I revisited Julia, but apparently their JIT is slow to get fired up. They don’t have any kind of Ahead Of Time compilation, and do not seem to be oriented towards applications development. Rather, scientific computation batch processing. Software amateurs fiddling around to get their numeric results. Nobody developing games touches it. Get the idea that devs might like their language to be more general purpose and not sitting in its niche, but they aren’t meaningfully executing on that. Wait more years, see if they moved forwards any, seems to me.

On the other hand, they had 2 C++ binding mechanisms available. I started to yawn. Might double check my work sometime.

Eugene

I would be happy if we could move Urho to standard library.
Because that’s why standard libraries are created, right? To be used.

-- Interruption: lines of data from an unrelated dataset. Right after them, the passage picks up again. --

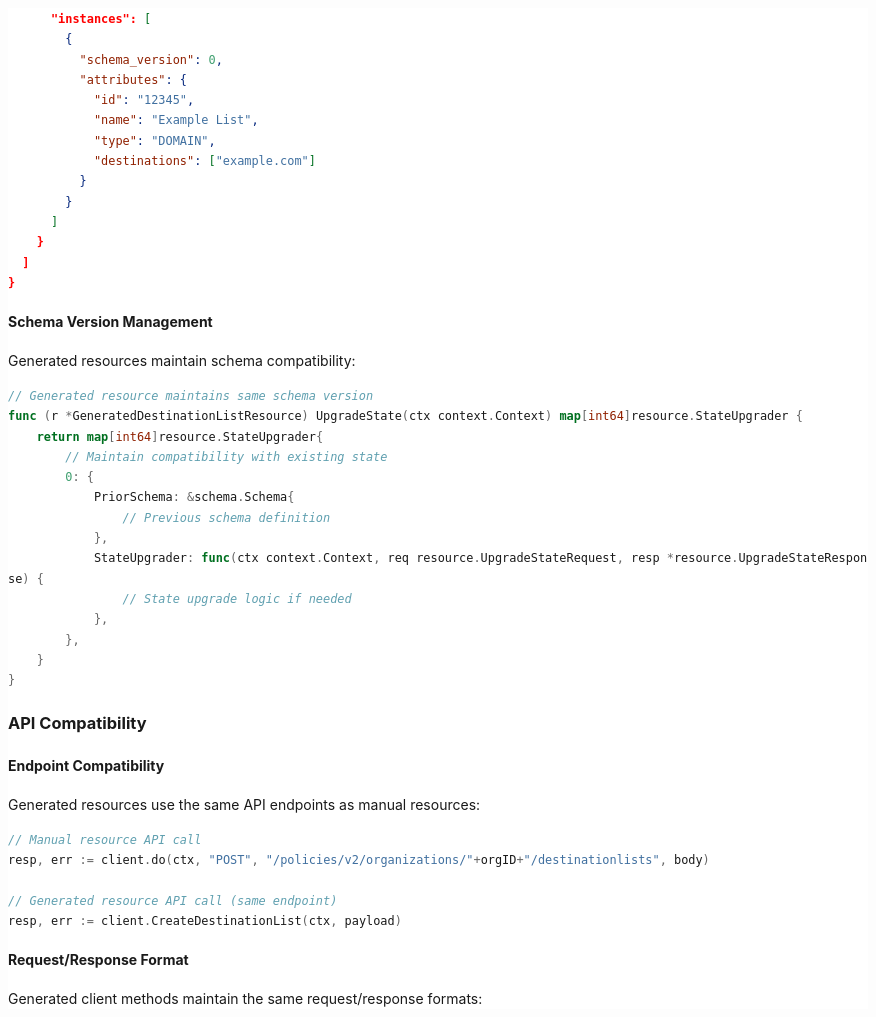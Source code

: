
 ```json
      "instances": [
        {
          "schema_version": 0,
          "attributes": {
            "id": "12345",
            "name": "Example List",
            "type": "DOMAIN",
            "destinations": ["example.com"]
          }
        }
      ]
    }
  ]
}
```

#### Schema Version Management

Generated resources maintain schema compatibility:

```go
// Generated resource maintains same schema version
func (r *GeneratedDestinationListResource) UpgradeState(ctx context.Context) map[int64]resource.StateUpgrader {
    return map[int64]resource.StateUpgrader{
        // Maintain compatibility with existing state
        0: {
            PriorSchema: &schema.Schema{
                // Previous schema definition
            },
            StateUpgrader: func(ctx context.Context, req resource.UpgradeStateRequest, resp *resource.UpgradeStateResponse) {
                // State upgrade logic if needed
            },
        },
    }
}
```

### API Compatibility

#### Endpoint Compatibility
Generated resources use the same API endpoints as manual resources:

```go
// Manual resource API call
resp, err := client.do(ctx, "POST", "/policies/v2/organizations/"+orgID+"/destinationlists", body)

// Generated resource API call (same endpoint)
resp, err := client.CreateDestinationList(ctx, payload)
```

#### Request/Response Format
Generated client methods maintain the same request/response formats:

My point is that migration to pure STL is significantly harder than migration to augmented EASTL.
And the lower version of STL you aim, the less benefits will be gained from such migration.

E.g. I like EASTL for spans and string views, but they were standartized only in C++20.
I think that only C++17 or C++20 allow user to write their own stack-allocating containers, while EASTL has them already implemented.

bvanevery

Well if you insist per previous arguments, that EASTL inclusion has to break existing UrhoContainer, then it isn’t any more of a tempting offer than C++## STL stuff. From the user’s perspective, breaking stuff is breaking stuff. It’s churn.

My hope would be that EASTL or one of the C++## STL does not have to break UrhoContainer, that they can live side by side, even if there is some performance loss for doing so. You say you looked at it, didn’t find any answer, and just want to make some big break.

I haven’t looked at it. I assume from your failed efforts, “it is a hairy problem”. Touches all kinds of things. Will probably not look at it for some time. I wrap my head around Urho3D and scripting language “theory of operation”. Seems to be very basic and fundamental question, how people choose to express their vector math in code.

bvanevery

I started looking at C++## migration issues “in general” in industry. Not great guidance TBH. Having new language stuff every 3 years nowadays, doesn’t actually strike me as being a feature. Seems like churn. The best thing I’ve found so far is Hitler on C++17:

johnnycable

don’t be scared… they will fix variadic…

:laughing: :laughing: :laughing: meh… who did this is fuc*/&%% genius :laughing: :laughing: :laughing:

go getting a Ruby book

bvanevery

It brings all new meaning to “Code Nazi”.